Yesterday I went to a junkyard to look for a carburetor for the Falcon with my brother. As we wandered the crunchy gravel and he bemoaned the fifty-year-old Jeep flatbed lying harvested next to crappy Ford escorts, I marveled at him. At myself. At the sad and desiccated beauty surrounding us; why do I think rusted metal is so pretty? And the haphazard tilt of the cars, their emblems strewn about on the ground, their insides pulled out and lying forgotten around their edges. Some of them caved in from accidents, some of them burned. There were people in them when that happened, I realize. I hope they got out alive. I wonder if they cried over the loss of the car the way my mom always has whenever one died; she would form an attachment to them as if they were pets, with emotions and temperaments and hidden agendas. There is oil everywhere, and my hands are covered in the slick grittiness from the grease and crud covering the carb we found and pulled out of an old Ford.
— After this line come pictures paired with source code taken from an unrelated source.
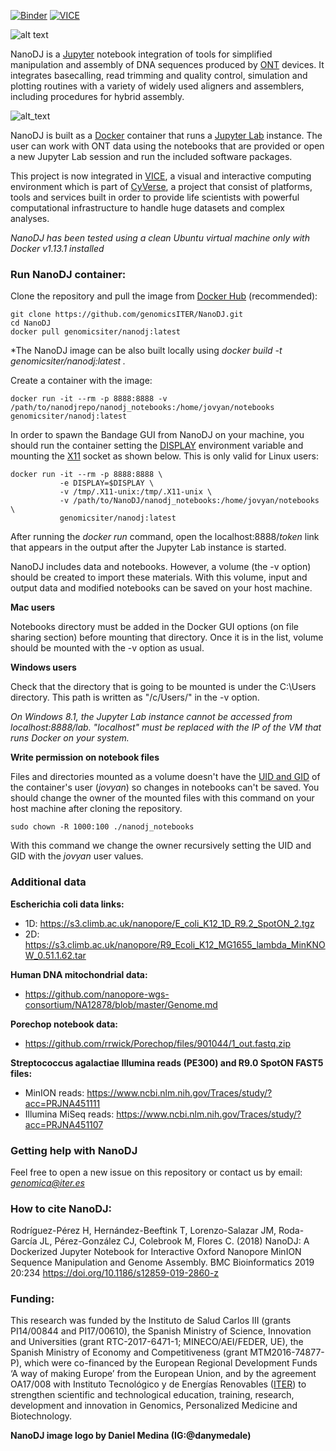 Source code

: [![Binder](https://mybinder.org/badge.svg)](https://mybinder.org/v2/gh/genomicsITER/NanoDJ/binder)
[![VICE](https://cyverse-nanodj.readthedocs-hosted.com/en/latest/_images/vice_badge.png)](https://de.cyverse.org/de/?type=apps&app-id=b0e5bdc4-6226-11e9-a28f-008cfa5ae621&system-id=de)



![alt text](https://i.imgur.com/UmUUyLp.png "NanoDJ-logo")

NanoDJ is a [Jupyter](http://jupyter.org/) notebook integration of tools for simplified manipulation and assembly of DNA sequences produced by [ONT](https://nanoporetech.com/) devices. It integrates basecalling, read trimming and quality control, simulation and plotting routines with a variety of widely used aligners and assemblers, including procedures for hybrid assembly. 

![alt_text](https://github.com/genomicsITER/NanoDJ/blob/master/NanoDJ_pipeline_chart.png "NanoDJ-pipeline2")

NanoDJ is built as a [Docker](https://www.docker.com/) container that runs a [Jupyter Lab](https://jupyterlab.readthedocs.io/en/stable/) instance. The user can work with ONT data using the notebooks that are provided or open a new Jupyter Lab session and run the included software packages.

This project is now integrated in [VICE](https://cyverse-visual-interactive-computing-environment.readthedocs-hosted.com/en/latest/getting_started/about.html), a visual and interactive computing environment which is part of [CyVerse](https://www.cyverse.org/), a project that consist of platforms, tools and services built in order to provide life scientists with powerful computational infrastructure to handle huge datasets and complex analyses.

*NanoDJ has been tested using a clean Ubuntu virtual machine only with Docker v1.13.1 installed*

### **Run NanoDJ container:**

Clone the repository and pull the image from [Docker Hub](https://hub.docker.com/) (recommended):

```
git clone https://github.com/genomicsITER/NanoDJ.git
cd NanoDJ
docker pull genomicsiter/nanodj:latest
```

*The NanoDJ image can be also built locally using *docker build -t genomicsiter/nanodj:latest .*

Create a container with the image:

```
docker run -it --rm -p 8888:8888 -v /path/to/nanodjrepo/nanodj_notebooks:/home/jovyan/notebooks genomicsiter/nanodj:latest
```
In order to spawn the Bandage GUI from NanoDJ on your machine, you should run the container setting the [DISPLAY](https://askubuntu.com/questions/432255/what-is-the-display-environment-variable) environment variable and mounting the [X11](https://en.wikipedia.org/wiki/X_Window_System) socket as shown below. This is only valid for Linux users:

```
docker run -it --rm -p 8888:8888 \  
           -e DISPLAY=$DISPLAY \  
           -v /tmp/.X11-unix:/tmp/.X11-unix \  
           -v /path/to/NanoDJ/nanodj_notebooks:/home/jovyan/notebooks \  
           genomicsiter/nanodj:latest
```

After running the *docker run* command, open  the localhost:8888/*token* link that appears in the output after the Jupyter Lab instance is started.

NanoDJ includes data and notebooks. However, a volume (the -v option) should be created to import these materials. With this volume, input and output data and modified notebooks can be saved on your host machine. 

**Mac users**

Notebooks directory must be added in the Docker GUI options (on file sharing section) before mounting that directory. Once it is in the list, volume should be mounted with the -v option as usual.

**Windows users**

Check that the directory that is going to be mounted is under the C:\Users directory. This path is written as "/c/Users/" in the -v option.

*On Windows 8.1, the Jupyter Lab instance cannot be accessed from localhost:8888/lab. "localhost" must be replaced with the IP of the VM that runs Docker on your system.*

**Write permission on notebook files**

Files and directories mounted as a volume doesn't have the [UID and GID](https://en.wikipedia.org/wiki/User_identifier) of the container's user (*jovyan*) so changes in notebooks can't be saved. You should change the owner of the mounted files with this command on your host machine after cloning the repository.

```
sudo chown -R 1000:100 ./nanodj_notebooks
```

With this command we change the owner recursively setting the UID and GID with the *jovyan* user values.

### Additional data

**Escherichia coli data links:**

- 1D: <https://s3.climb.ac.uk/nanopore/E_coli_K12_1D_R9.2_SpotON_2.tgz>
- 2D: https://s3.climb.ac.uk/nanopore/R9_Ecoli_K12_MG1655_lambda_MinKNOW_0.51.1.62.tar

**Human DNA mitochondrial data:**

- https://github.com/nanopore-wgs-consortium/NA12878/blob/master/Genome.md


**Porechop notebook data:**

-  https://github.com/rrwick/Porechop/files/901044/1_out.fastq.zip

**Streptococcus agalactiae Illumina reads (PE300) and R9.0 SpotON FAST5 files:**

- MinION reads: https://www.ncbi.nlm.nih.gov/Traces/study/?acc=PRJNA451111
- Illumina MiSeq reads: https://www.ncbi.nlm.nih.gov/Traces/study/?acc=PRJNA451107

### **Getting help with NanoDJ**

Feel free to open a new issue on this repository or contact us by email: *genomica@iter.es*  

### **How to cite NanoDJ:**

Rodríguez-Pérez H, Hernández-Beeftink T, Lorenzo-Salazar JM, Roda-García JL, Pérez-González CJ, Colebrook M, Flores C. (2018) NanoDJ: A Dockerized Jupyter Notebook for Interactive Oxford Nanopore MinION Sequence Manipulation and Genome Assembly. BMC Bioinformatics 2019 20:234 https://doi.org/10.1186/s12859-019-2860-z

### **Funding:**

This research was funded by the Instituto de Salud Carlos III (grants PI14/00844 and PI17/00610), the Spanish Ministry of Science, Innovation and Universities (grant RTC-2017-6471-1; MINECO/AEI/FEDER, UE), the Spanish Ministry of Economy and Competitiveness (grant MTM2016-74877-P), which were co-financed by the European Regional Development Funds ‘A way of making Europe’ from the European Union, and by the agreement OA17/008 with Instituto Tecnológico y de Energías Renovables ([ITER](http://www.iter.es/)) to strengthen scientific and technological education, training, research, development and innovation in Genomics, Personalized Medicine and Biotechnology.

**NanoDJ image logo by Daniel Medina (IG:@danymedale)** 
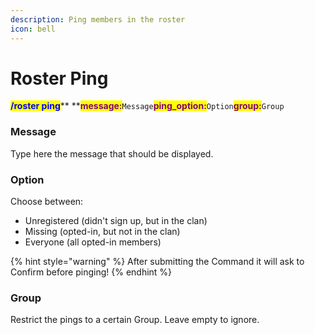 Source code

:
 ```yaml
---
description: Ping members in the roster
icon: bell
---
```


# Roster Ping

<mark style="color:blue;">**/roster ping**</mark>** **<mark style="color:purple;">**message:**</mark>`Message`<mark style="color:purple;">**ping\_option:**</mark>`Option`<mark style="color:purple;">**group:**</mark>`Group`

### Message

Type here the message that should be displayed.

### Option

Choose between:

* Unregistered (didn't sign up, but in the clan)
* Missing (opted-in, but not in the clan)
* Everyone (all opted-in members)

{% hint style="warning" %}
After submitting the Command it will ask to Confirm before pinging!
{% endhint %}

### Group

Restrict the pings to a certain Group. Leave empty to ignore.
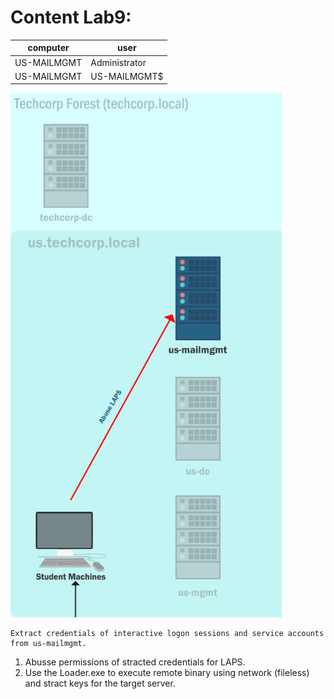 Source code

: # Content Lab9:

| computer | user |
| ------- | ------ |
| US-MAILMGMT | Administrator |
| US-MAILMGMT | US-MAILMGMT$ |

![us_mail-mgmt](us_mail-mgmt.png)

```
Extract credentials of interactive logon sessions and service accounts from us-mailmgmt.
```
  1. Abusse permissions of stracted credentials for LAPS.
  2. Use the Loader.exe to execute remote binary using network (fileless) and stract keys for the target server.

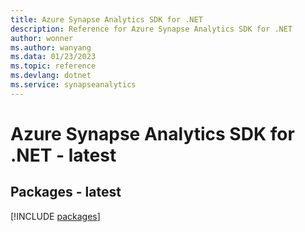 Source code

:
 ```yaml
---
title: Azure Synapse Analytics SDK for .NET
description: Reference for Azure Synapse Analytics SDK for .NET
author: wonner
ms.author: wanyang
ms.data: 01/23/2023
ms.topic: reference
ms.devlang: dotnet
ms.service: synapseanalytics
---
```

# Azure Synapse Analytics SDK for .NET - latest
## Packages - latest
[!INCLUDE [packages](synapse-analytics-index.md)]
My brother hooted at the find, almost sliced his head open, and bitched about being short within seconds of each other. He asks me every five minutes if I’m okay; he pretends that I’m complaining if I mention my arm whenever we’re around someone else or better yet, that I'm not hurt at all, but as soon as it’s just him and I, he doesn’t try to hide that he’s worried I’ll hurt myself, or get tired, or trip. His concern warms me in the chilly air as he looks up and begs for rain; it’s 50% off anything we buy if it rains, he explains. We look up expectantly, both of us more willing to be soaked in a car with no heater than pay full price for our finds.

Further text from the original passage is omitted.